Although the Akasa AK-F1825SM-CB is a 180mm fan, it can also be attached to a 140mm fan mount if there’s sufficient clearance for the fan’s huge frame. The frame and blades are made from transparent plastic illuminated by a cluster of blue LEDs around the motor. Unfortunately, the plastic is incredibly thin and flimsy. This means that the blades and frame flex out of alignment with alarming ease.
Although this means that the AK-F1825SM-CB only costs £8.04, the use of such cheap materials is a false economy. The sleeve bearing-equipped motor spins the blades at just 600rpm, which Akasa claims will produce 51.86cfm at 15dBA.
However, although the fan was quiet, raising the sound pressure in the listening room to just 23.4dBA, its pathetic static air pressure meant that it failed to inflate the black sack. This means that it has an effective airflow of 6cfm or less. The AK-F1825SM-CB is pathetically underpowered and made from poor-quality materials, so you’d be better off wafting air over your PC with a sheet of paper than buying this fan.
UK price (at time of review): £8.02 (inc VAT) US price (at time of review): NA
The AK-F2230SM-CB is the largest fan in Akasa’s line-up with a notional size of 220mm – too large to fit in most cases except in the side panel. Unfortunately, it’s constructed from the same flimsy transparent plastic as the AK-F1825SM-CB above, so it suffers from the same flexing and distorting. It also features several blue LEDs, which are all too easily pushed out of alignment, so that they smack into the fan every time the blades pass.
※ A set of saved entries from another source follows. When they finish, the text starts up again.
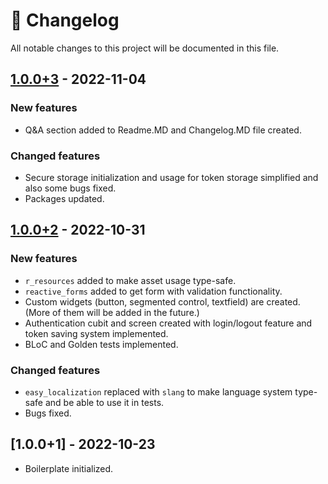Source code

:# :newspaper: Changelog

All notable changes to this project will be documented in this file.

## [1.0.0+3](https://github.com/fikretsengul/flutter_advanced_boilerplate/compare/b8bb7bf..aa4432a) - 2022-11-04

### New features

- Q&A section added to Readme.MD and Changelog.MD file created.

### Changed features

- Secure storage initialization and usage for token storage simplified and also some bugs fixed.
- Packages updated.

## [1.0.0+2](https://github.com/fikretsengul/flutter_advanced_boilerplate/compare/4e68479..b8bb7bf) - 2022-10-31

### New features

- `r_resources` added to make asset usage type-safe.
- `reactive_forms` added to get form with validation functionality.
- Custom widgets (button, segmented control, textfield) are created. (More of them will be added in the future.)
- Authentication cubit and screen created with login/logout feature and token saving system implemented.
- BLoC and Golden tests implemented.

### Changed features

- `easy_localization` replaced with `slang` to make language system type-safe and be able to use it in tests.
- Bugs fixed.

## [1.0.0+1] - 2022-10-23

- Boilerplate initialized.
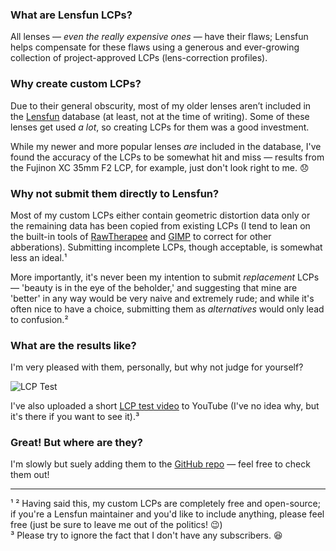 

### What are Lensfun LCPs? ###

All lenses — _even the really expensive ones_ — have their flaws; Lensfun helps compensate for these flaws using a generous and ever-growing collection of project-approved LCPs (lens-correction profiles).

### Why create custom LCPs? ###

Due to their general obscurity, most of my older lenses aren’t included in the [Lensfun](https://github.com/lensfun/lensfun) database (at least, not at the time of writing). Some of these lenses get used _a lot_, so creating LCPs for them was a good investment. 

While my newer and more popular lenses _are_ included in the database, I've found the accuracy of the LCPs to be somewhat hit and miss — results from the Fujinon XC 35mm F2 LCP, for example, just don't look right to me. 😞 

### Why not submit them directly to Lensfun? ###

Most of my custom LCPs either contain geometric distortion data only or the remaining data has been copied from existing LCPs (I tend to lean on the built-in tools of [RawTherapee](https://github.com/Beep6581/RawTherapee) and [GIMP](https://github.com/GNOME/gimp) to correct for other abberations). Submitting incomplete LCPs, though acceptable, is somewhat less an ideal.¹

More importantly, it's never been my intention to submit _replacement_ LCPs — 'beauty is in the eye of the beholder,' and suggesting that mine are 'better' in any way would be very naive and extremely rude; and while it's often nice to have a choice, submitting them as _alternatives_ would only lead to confusion.²

### What are the results like? ###

I'm very pleased with them, personally, but why not judge for yourself?



![LCP Test](https://assets0.ello.co/uploads/asset/attachment/15653744/ello-optimized-1a1cdaab.gif)

I've also uploaded a short [LCP test video](https://youtu.be/r3FstrYvvno) to YouTube (I've no idea why, but it's there if you want to see it).³





### Great! But where are they? ###

I'm slowly but suely adding them to the [GitHub repo](https://github.com/martbetz/Custom-Lensfun-LCPs) — feel free to check them out!

---



¹ ² Having said this, my custom LCPs are completely free and open-source; if you're a Lensfun maintainer and you'd like to include anything, please feel free (just be sure to leave me out of the politics! 😉)
<br>
³ Please try to ignore the fact that I don't have any subscribers. 😆
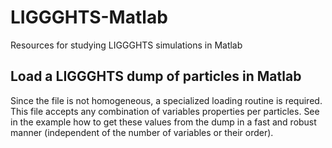 # LIGGGHTS-Matlab

Resources for studying LIGGGHTS simulations in Matlab

## Load a LIGGGHTS dump of particles in Matlab

Since the file is not homogeneous, a specialized loading routine is required. This file accepts any combination of variables properties per particles. See in the example how to get these values from the dump in a fast and robust manner (independent of the number of variables or their order). 
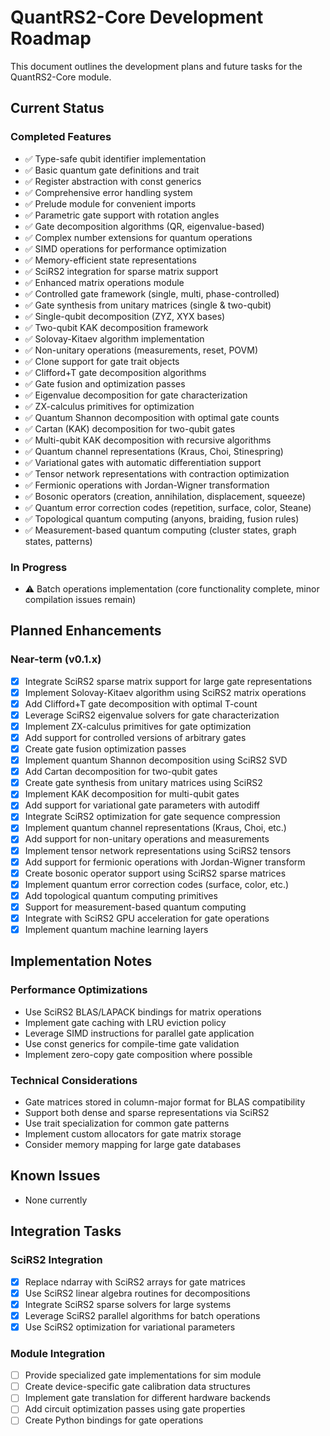 # QuantRS2-Core Development Roadmap

This document outlines the development plans and future tasks for the QuantRS2-Core module.

## Current Status

### Completed Features

- ✅ Type-safe qubit identifier implementation
- ✅ Basic quantum gate definitions and trait
- ✅ Register abstraction with const generics
- ✅ Comprehensive error handling system
- ✅ Prelude module for convenient imports
- ✅ Parametric gate support with rotation angles
- ✅ Gate decomposition algorithms (QR, eigenvalue-based)
- ✅ Complex number extensions for quantum operations
- ✅ SIMD operations for performance optimization
- ✅ Memory-efficient state representations
- ✅ SciRS2 integration for sparse matrix support
- ✅ Enhanced matrix operations module
- ✅ Controlled gate framework (single, multi, phase-controlled)
- ✅ Gate synthesis from unitary matrices (single & two-qubit)
- ✅ Single-qubit decomposition (ZYZ, XYX bases)
- ✅ Two-qubit KAK decomposition framework
- ✅ Solovay-Kitaev algorithm implementation
- ✅ Non-unitary operations (measurements, reset, POVM)
- ✅ Clone support for gate trait objects
- ✅ Clifford+T gate decomposition algorithms
- ✅ Gate fusion and optimization passes
- ✅ Eigenvalue decomposition for gate characterization
- ✅ ZX-calculus primitives for optimization
- ✅ Quantum Shannon decomposition with optimal gate counts
- ✅ Cartan (KAK) decomposition for two-qubit gates
- ✅ Multi-qubit KAK decomposition with recursive algorithms
- ✅ Quantum channel representations (Kraus, Choi, Stinespring)
- ✅ Variational gates with automatic differentiation support
- ✅ Tensor network representations with contraction optimization
- ✅ Fermionic operations with Jordan-Wigner transformation
- ✅ Bosonic operators (creation, annihilation, displacement, squeeze)
- ✅ Quantum error correction codes (repetition, surface, color, Steane)
- ✅ Topological quantum computing (anyons, braiding, fusion rules)
- ✅ Measurement-based quantum computing (cluster states, graph states, patterns)

### In Progress

- ⚠️ Batch operations implementation (core functionality complete, minor compilation issues remain)


## Planned Enhancements

### Near-term (v0.1.x)

- [x] Integrate SciRS2 sparse matrix support for large gate representations
- [x] Implement Solovay-Kitaev algorithm using SciRS2 matrix operations
- [x] Add Clifford+T gate decomposition with optimal T-count
- [x] Leverage SciRS2 eigenvalue solvers for gate characterization
- [x] Implement ZX-calculus primitives for gate optimization
- [x] Add support for controlled versions of arbitrary gates
- [x] Create gate fusion optimization passes
- [x] Implement quantum Shannon decomposition using SciRS2 SVD
- [x] Add Cartan decomposition for two-qubit gates
- [x] Create gate synthesis from unitary matrices using SciRS2
- [x] Implement KAK decomposition for multi-qubit gates
- [x] Add support for variational gate parameters with autodiff
- [x] Integrate SciRS2 optimization for gate sequence compression
- [x] Implement quantum channel representations (Kraus, Choi, etc.)
- [x] Add support for non-unitary operations and measurements
- [x] Implement tensor network representations using SciRS2 tensors
- [x] Add support for fermionic operations with Jordan-Wigner transform
- [x] Create bosonic operator support using SciRS2 sparse matrices
- [x] Implement quantum error correction codes (surface, color, etc.)
- [x] Add topological quantum computing primitives
- [x] Support for measurement-based quantum computing
- [x] Integrate with SciRS2 GPU acceleration for gate operations
- [x] Implement quantum machine learning layers

## Implementation Notes

### Performance Optimizations
- Use SciRS2 BLAS/LAPACK bindings for matrix operations
- Implement gate caching with LRU eviction policy
- Leverage SIMD instructions for parallel gate application
- Use const generics for compile-time gate validation
- Implement zero-copy gate composition where possible

### Technical Considerations
- Gate matrices stored in column-major format for BLAS compatibility
- Support both dense and sparse representations via SciRS2
- Use trait specialization for common gate patterns
- Implement custom allocators for gate matrix storage
- Consider memory mapping for large gate databases

## Known Issues

- None currently

## Integration Tasks

### SciRS2 Integration
- [x] Replace ndarray with SciRS2 arrays for gate matrices
- [x] Use SciRS2 linear algebra routines for decompositions
- [x] Integrate SciRS2 sparse solvers for large systems
- [x] Leverage SciRS2 parallel algorithms for batch operations
- [x] Use SciRS2 optimization for variational parameters

### Module Integration
- [ ] Provide specialized gate implementations for sim module
- [ ] Create device-specific gate calibration data structures
- [ ] Implement gate translation for different hardware backends
- [ ] Add circuit optimization passes using gate properties
- [ ] Create Python bindings for gate operations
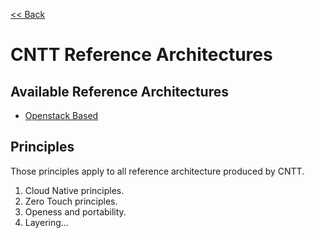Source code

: [<< Back](https://cntt-n.github.io/CNTT/)

# CNTT Reference Architectures

<a name="available-ra"></a>
## Available Reference Architectures
* [Openstack Based](openstack)

<a name="principles"></a>
## Principles
Those principles apply to all reference architecture produced by CNTT.

1. Cloud Native principles.
2. Zero Touch principles.
3. Openess and portability.
4. Layering...

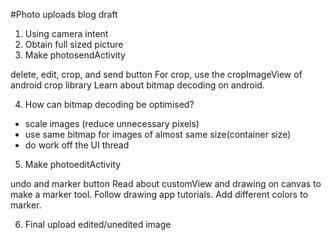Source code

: #Photo uploads blog draft

1. Using camera intent
2. Obtain full sized picture
3. Make photosendActivity

delete, edit, crop, and send button
For crop, use the cropImageView of android crop library
Learn about bitmap decoding on android. 

4. How can bitmap decoding be optimised?
  * scale images (reduce unnecessary pixels)
  * use same bitmap for images of almost same size(container size)
  * do work off the UI thread
  
5. Make photoeditActivity

undo and marker button
Read about customView and drawing on canvas to make a marker tool.
Follow drawing app tutorials.
Add different colors to marker.

6. Final upload edited/unedited image

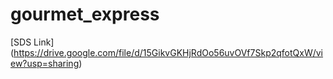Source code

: # gourmet_express

[SDS Link] (https://drive.google.com/file/d/15GikvGKHjRdOo56uvOVf7Skp2qfotQxW/view?usp=sharing)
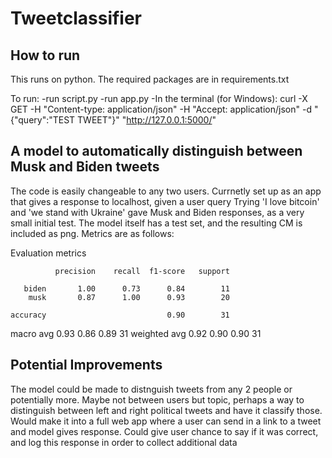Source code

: # Tweetclassifier

## How to run
This runs on python. The required packages are in requirements.txt

To run:
-run script.py
-run app.py
-In the terminal (for Windows):
curl -X GET -H "Content-type: application/json"  -H "Accept: application/json"  -d "{\"query\":\"TEST TWEET\"}"  "http://127.0.0.1:5000/"


## A model to automatically distinguish between Musk and Biden tweets

The code is easily changeable to any two users. 
Currnetly set up as an app that gives a response to localhost, given a user query
Trying 'I love bitcoin' and 'we stand with Ukraine' gave Musk and Biden responses, as a very small initial test. The model itself has a test set, and the resulting CM is included as png. Metrics are as follows:

Evaluation metrics

              precision    recall  f1-score   support

       biden       1.00      0.73      0.84        11
        musk       0.87      1.00      0.93        20

    accuracy                           0.90        31
   macro avg       0.93      0.86      0.89        31
weighted avg       0.92      0.90      0.90        31

## Potential Improvements

The model could be made to distnguish tweets from any 2 people or potentially more. Maybe not between users but topic, perhaps a way to distinguish between left and right political tweets and have it classify those. 
Would make it into a full web app where a user can send in a link to a tweet and model gives response. Could give user chance to say if it was correct, and log this response in order to collect additional data


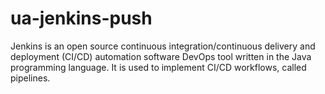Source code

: # ua-jenkins-push
 Jenkins is an open source continuous integration/continuous delivery and deployment (CI/CD) automation software DevOps tool written in the Java programming language. It is used to implement CI/CD workflows, called pipelines.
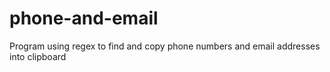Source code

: # phone-and-email
Program using regex to find and copy phone numbers and email addresses into clipboard
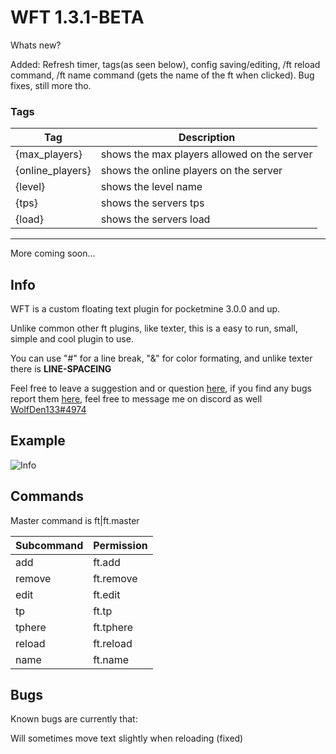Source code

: # WFT 1.3.1-BETA

Whats new? 

Added: 
  Refresh timer, tags(as seen below), config saving/editing, /ft reload command, /ft name command (gets the name of the ft when clicked).
  Bug fixes, still more tho.
  
  ### Tags
  Tag|Description
  -|-
  {max_players}|shows the max players allowed on the server
  {online_players}|shows the online players on the server
  {level}|shows the level name
  {tps}|shows the servers tps
  {load}|shows the servers load
  --------
  More coming soon...
  
## Info
WFT is a custom floating text plugin for pocketmine 3.0.0 and up.

Unlike common other ft plugins, like texter, this is a easy to run, small, simple and cool plugin to use.

You can use "#" for a line break, "&" for color formating, and unlike texter there is __LINE-SPACEING__

Feel free to leave a suggestion and or question [here](https://github.com/WolfDen133/WFT/discussions),
if you find any bugs report them [here](https://github.com/WolfDen133/WFT/issues),
feel free to message me on discord as well [WolfDen133#4974](https://dsc.bio/WolfDen133)

## Example
![Info](https://i.imgur.com/7UZQGWR.png)

## Commands

Master command is ft|ft.master

Subcommand | Permission
---------|----------
add|ft.add
remove|ft.remove
edit|ft.edit
tp|ft.tp
tphere|ft.tphere
reload|ft.reload
name|ft.name

## Bugs
Known bugs are currently that:
  
  Will sometimes move text slightly when reloading (fixed)
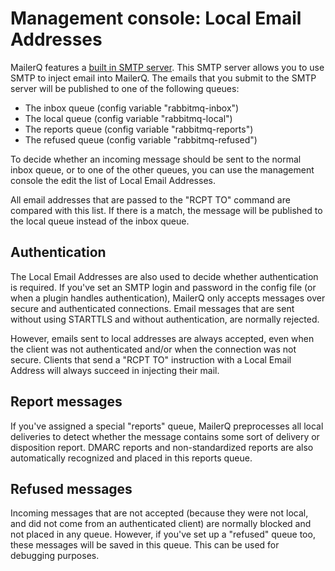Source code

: # Management console: Local Email Addresses

MailerQ features a [built in SMTP server](smtp-server).
This SMTP server allows you to use SMTP to inject email into MailerQ. 
The emails that you submit to the SMTP server will be published to one of the 
following queues:

* The inbox queue (config variable "rabbitmq-inbox")
* The local queue (config variable "rabbitmq-local")
* The reports queue (config variable "rabbitmq-reports")
* The refused queue (config variable "rabbitmq-refused")

To decide whether an incoming message should be sent to the normal
inbox queue, or to one of the other queues, you can use the management
console the edit the list of Local Email Addresses.

All email addresses that are passed to the "RCPT TO" command are compared 
with this list. If there is a match, the message will be published to 
the local queue instead of the inbox queue.


## Authentication

The Local Email Addresses are also used to decide whether authentication
is required. If you've set an SMTP login and password in the config file 
(or when a plugin handles authentication), MailerQ only accepts messages
over secure and authenticated connections. Email messages that are sent
without using STARTTLS and without authentication, are normally rejected.

However, emails sent to local addresses are always accepted, even when
the client was not authenticated and/or when the connection was not secure.
Clients that send a "RCPT TO" instruction with a Local Email Address will
always succeed in injecting their mail.


## Report messages

If you've assigned a special "reports" queue, MailerQ preprocesses all
local deliveries to detect whether the message contains some sort of
delivery or disposition report. DMARC reports and non-standardized reports
are also automatically recognized and placed in this reports queue.


## Refused messages

Incoming messages that are not accepted (because they were not local,
and did not come from an authenticated client) are normally blocked and
not placed in any queue. However, if you've set up a "refused" queue too,
these messages will be saved in this queue. This can be used for debugging
purposes.
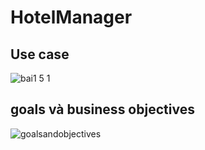 # HotelManager

## Use case
![bai1 5 1](https://user-images.githubusercontent.com/20503202/32431511-5faa3ea0-c306-11e7-897c-33b396a8337e.jpg)

## goals và business objectives
![goalsandobjectives](https://user-images.githubusercontent.com/20503202/32431405-f4ab873a-c305-11e7-94c5-1fa8f0d2dfea.jpg)

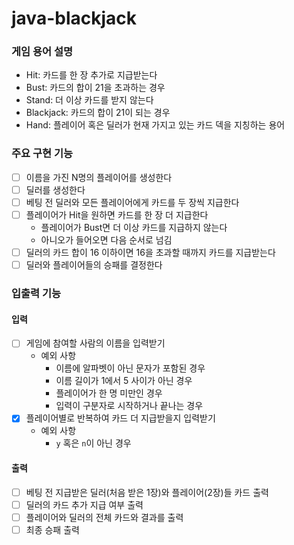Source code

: # java-blackjack
### 게임 용어 설명
- Hit: 카드를 한 장 추가로 지급받는다
- Bust: 카드의 합이 21을 초과하는 경우
- Stand: 더 이상 카드를 받지 않는다
- Blackjack: 카드의 합이 21이 되는 경우
- Hand: 플레이어 혹은 딜러가 현재 가지고 있는 카드 덱을 지칭하는 용어

### 주요 구현 기능
- [ ] 이름을 가진 N명의 플레이어를 생성한다 
- [ ] 딜러를 생성한다
- [ ] 베팅 전 딜러와 모든 플레이어에게 카드를 두 장씩 지급한다
- [ ] 플레이어가 Hit을 원하면 카드를 한 장 더 지급한다
  - 플레이어가 Bust면 더 이상 카드를 지급하지 않는다
  - 아니오가 들어오면 다음 순서로 넘김
- [ ] 딜러의 카드 합이 16 이하이면 16을 초과할 때까지 카드를 지급받는다
- [ ] 딜러와 플레이어들의 승패를 결정한다

### 입출력 기능
#### 입력
- [ ] 게임에 참여할 사람의 이름을 입력받기
  - 예외 사항
    - 이름에 알파벳이 아닌 문자가 포함된 경우
    - 이름 길이가 1에서 5 사이가 아닌 경우
    - 플레이어가 한 명 미만인 경우
    - 입력이 구분자로 시작하거나 끝나는 경우
- [x] 플레이어별로 반복하여 카드 더 지급받을지 입력받기
  - 예외 사항
    - `y` 혹은 `n`이 아닌 경우
#### 출력
- [ ] 베팅 전 지급받은 딜러(처음 받은 1장)와 플레이어(2장)들 카드 출력
- [ ] 딜러의 카드 추가 지급 여부 출력
- [ ] 플레이어와 딜러의 전체 카드와 결과를 출력
- [ ] 최종 승패 출력
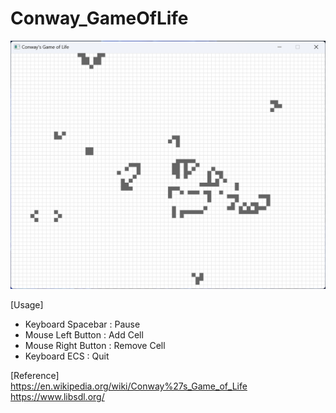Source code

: # Conway_GameOfLife  

![img](doc/Conway_GameOfLife.png)

[Usage]  
- Keyboard Spacebar : Pause  
- Mouse Left Button : Add Cell  
- Mouse Right Button : Remove Cell  
- Keyboard ECS : Quit  

[Reference]  
https://en.wikipedia.org/wiki/Conway%27s_Game_of_Life  
https://www.libsdl.org/  
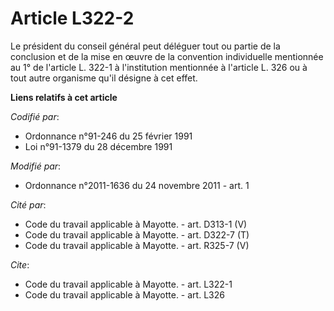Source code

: # Article L322-2

Le président du conseil général peut déléguer tout ou partie de la conclusion et de la mise en œuvre de la convention
individuelle mentionnée au 1° de l'article L. 322-1 à l'institution mentionnée à l'article L. 326 ou à tout autre organisme
qu'il désigne à cet effet.

**Liens relatifs à cet article**

_Codifié par_:

  - Ordonnance n°91-246 du 25 février 1991
  - Loi n°91-1379 du 28 décembre 1991

_Modifié par_:

  - Ordonnance n°2011-1636 du 24 novembre 2011 - art. 1

_Cité par_:

  - Code du travail applicable à Mayotte. - art. D313-1 (V)
  - Code du travail applicable à Mayotte. - art. D322-7 (T)
  - Code du travail applicable à Mayotte. - art. R325-7 (V)

_Cite_:

  - Code du travail applicable à Mayotte. - art. L322-1
  - Code du travail applicable à Mayotte. - art. L326
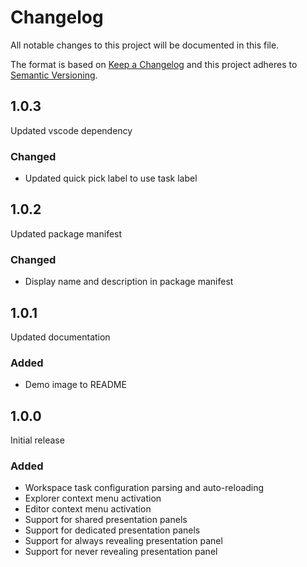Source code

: # Changelog

All notable changes to this project will be documented in this file.

The format is based on [Keep a Changelog](http://keepachangelog.com/en/1.0.0/) and this project adheres to [Semantic Versioning](http://semver.org/spec/v2.0.0.html).

## 1.0.3

Updated vscode dependency

### Changed

- Updated quick pick label to use task label

## 1.0.2

Updated package manifest

### Changed

- Display name and description in package manifest

## 1.0.1

Updated documentation

### Added

- Demo image to README

## 1.0.0

Initial release

### Added
- Workspace task configuration parsing and auto-reloading
- Explorer context menu activation
- Editor context menu activation
- Support for shared presentation panels
- Support for dedicated presentation panels
- Support for always revealing presentation panel
- Support for never revealing presentation panel
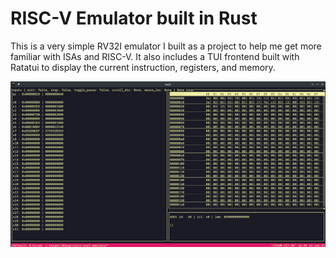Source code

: # RISC-V Emulator built in Rust

This is a very simple RV32I emulator I built as a project to help me get more familiar with ISAs and RISC-V.
It also includes a TUI frontend built with Ratatui to display the current instruction, registers, and memory.

![a screenshot of the tui running an example program](readme_screenshot.png)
Like the AK-F1825SM-CB, the AK-F2230SM-CB has a cheap sleeve bearing motor and spins at just 600rpm. Akasa makes the laughable claim that it should produce 95.63cfm at 23dBA. In our tests, it moved 43cfm and only emitted 28.5dBA, but its airflow is nearly half of what Akasa claims it should be, no doubt due to its low static pressure. As with the fan above, Akasa has produced a supersize fan that isn’t worth buying.